**Task goal**
In the records that follow, show each line where the word "Description" is present.

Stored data
Segment Open

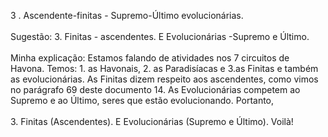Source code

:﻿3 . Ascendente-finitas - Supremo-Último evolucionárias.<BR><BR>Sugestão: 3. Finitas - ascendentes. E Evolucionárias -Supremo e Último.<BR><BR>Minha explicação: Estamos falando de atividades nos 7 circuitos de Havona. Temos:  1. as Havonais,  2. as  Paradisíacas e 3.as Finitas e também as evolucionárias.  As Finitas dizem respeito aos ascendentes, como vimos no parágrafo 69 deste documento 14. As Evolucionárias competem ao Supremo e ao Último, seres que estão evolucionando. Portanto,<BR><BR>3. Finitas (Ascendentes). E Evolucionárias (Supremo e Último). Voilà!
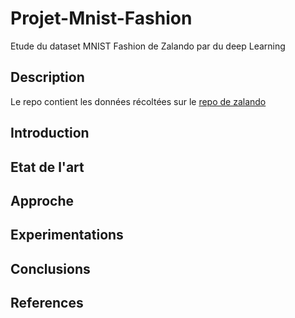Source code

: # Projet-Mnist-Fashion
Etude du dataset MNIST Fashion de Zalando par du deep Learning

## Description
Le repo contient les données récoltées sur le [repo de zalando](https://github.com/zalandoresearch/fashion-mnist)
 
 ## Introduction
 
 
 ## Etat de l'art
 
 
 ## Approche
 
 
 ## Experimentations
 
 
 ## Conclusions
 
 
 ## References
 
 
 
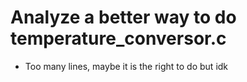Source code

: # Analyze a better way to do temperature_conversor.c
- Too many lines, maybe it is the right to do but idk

Segment Closed
Segment Open

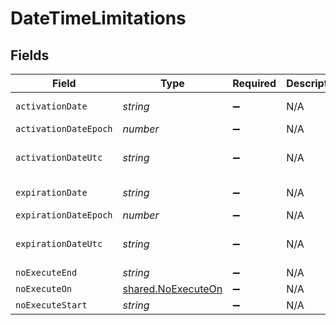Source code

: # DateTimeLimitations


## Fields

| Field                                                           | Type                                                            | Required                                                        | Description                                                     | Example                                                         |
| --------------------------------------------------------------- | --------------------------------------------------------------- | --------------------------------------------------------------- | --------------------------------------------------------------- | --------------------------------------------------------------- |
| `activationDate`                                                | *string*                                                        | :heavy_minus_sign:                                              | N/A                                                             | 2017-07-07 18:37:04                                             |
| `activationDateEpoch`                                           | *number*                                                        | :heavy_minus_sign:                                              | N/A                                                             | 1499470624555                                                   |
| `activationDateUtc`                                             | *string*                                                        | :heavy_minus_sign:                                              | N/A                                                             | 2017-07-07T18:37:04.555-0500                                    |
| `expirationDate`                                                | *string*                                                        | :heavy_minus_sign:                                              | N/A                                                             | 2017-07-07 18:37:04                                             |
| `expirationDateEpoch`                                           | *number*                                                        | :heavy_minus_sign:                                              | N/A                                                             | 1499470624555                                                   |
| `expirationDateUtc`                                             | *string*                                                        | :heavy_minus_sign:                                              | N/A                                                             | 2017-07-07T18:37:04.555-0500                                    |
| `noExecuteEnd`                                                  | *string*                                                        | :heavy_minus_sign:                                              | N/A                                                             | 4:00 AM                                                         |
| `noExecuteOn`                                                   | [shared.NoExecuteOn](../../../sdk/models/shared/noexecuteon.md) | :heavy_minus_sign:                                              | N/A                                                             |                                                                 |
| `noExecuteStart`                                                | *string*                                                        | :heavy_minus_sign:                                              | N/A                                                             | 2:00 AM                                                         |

Segment Closed

**Result for this exercise**
## Description
| Field                                                           | Type                                                            | Required                                                        | Description                                                     | Example                                                         |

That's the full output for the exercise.